Rick Nelson, Chief Editor -- Test & Measurement World, 5/1/2006
You don't have to be a dummy to find Nanotechnology for Dummies useful. As with other Dummies offerings, this book offers an easy-to-take introduction to its topic, but it goes into sufficient depth that you'll undoubtedly learn something new even if you've investigated the topic before.
The book covers applications ranging from medicine to nanotech-based composites, including carbon buckyballs and nanotubes. There's also a chapter on investment opportunities. Yet, there's plenty directly applicable to EEs. The introductory portion touches on spectroscopy as well as atomic-force, scanning-electron, transmission-electron, scanning-tunneling, and magnetic-resonance-force microscopy—techniques you've probably encountered in a failure-analysis lab. The descriptions of these techniques, though brief, are clear and interesting.
The most applicable part for EEs might be the 100-plus pages on computation and energy. Once you skim past the definitions of megabits and gigabytes, you'll come to a compelling description of the migration from field-effect transistors to single-electron transistors, and an actual dummy who picks up this book is likely to become lost in the section that describes Coulomb blockades and single-electron tunneling. It's not surprising that this section is quite detailed, as coauthor Booker is described as a veteran engineer in the semiconductor industry.

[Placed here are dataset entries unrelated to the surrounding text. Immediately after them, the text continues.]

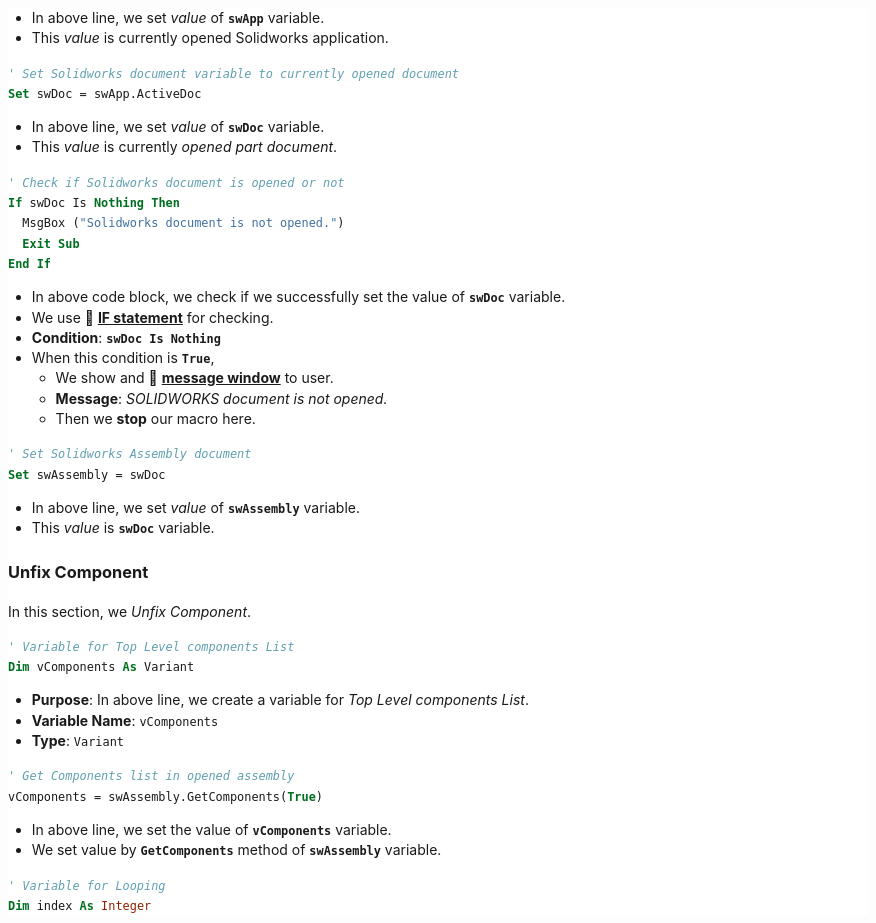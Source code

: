 * In above line, we set *value* of **`swApp`** variable.
* This *value* is currently opened Solidworks application.

```vb showlinenumbers showLineNumbers
' Set Solidworks document variable to currently opened document
Set swDoc = swApp.ActiveDoc
```

* In above line, we set *value* of **`swDoc`** variable.
* This *value* is currently *opened part document*.

```vb showlinenumbers showLineNumbers
' Check if Solidworks document is opened or not
If swDoc Is Nothing Then
  MsgBox ("Solidworks document is not opened.")
  Exit Sub
End If
```

* In above code block, we check if we successfully set the value of **`swDoc`** variable.
* We use 🚀 **[IF statement](/vba/vba-if-then-structure-select-case/)** for checking.
* **Condition**: **`swDoc Is Nothing`**
* When this condition is **`True`**, 
  * We show and 🚀 **[message window](/vba/vba-msgBox-function/)** to user.
  * **Message**: *SOLIDWORKS document is not opened.*
  * Then we **stop** our macro here.

```vb showlinenumbers showLineNumbers
' Set Solidworks Assembly document
Set swAssembly = swDoc
```

* In above line, we set *value* of **`swAssembly`** variable.
* This *value* is **`swDoc`** variable.

<AdComponent />

### Unfix Component

In this section, we *Unfix Component*.

```vb showlinenumbers showLineNumbers
' Variable for Top Level components List
Dim vComponents As Variant
```

* **Purpose**:  In above line, we create a variable for *Top Level components List*.
* **Variable Name**: `vComponents`
* **Type**: `Variant`

```vb showlinenumbers showLineNumbers
' Get Components list in opened assembly
vComponents = swAssembly.GetComponents(True)
```

* In above line, we set the value of **`vComponents`** variable. 
* We set value by **`GetComponents`** method of **`swAssembly`** variable.

```vb showlinenumbers showLineNumbers
' Variable for Looping
Dim index As Integer
```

Throughout the computation section, you'll learn about competing chip-fabrication techniques such as nano-imprint technology and the use of atomic-force microscopes to "write" nanotech structures onto chip substrates. You'll also learn about magnetic RAM (which needn't be clocked the way DRAM must be) and IBM's magnetic-tunnel-junction approach to MRAM compared with Naval Research Laboratory's vertical magnetoresistive RAM technique. The computation section also covers the manipulation of light using nano-designed crystals, the emergence of nano-optics for telecommunications applications, and the use of photoelectrochemical cells to produce hydrogen.
The book concludes with a compendium of organizations involved in nanotechnology research.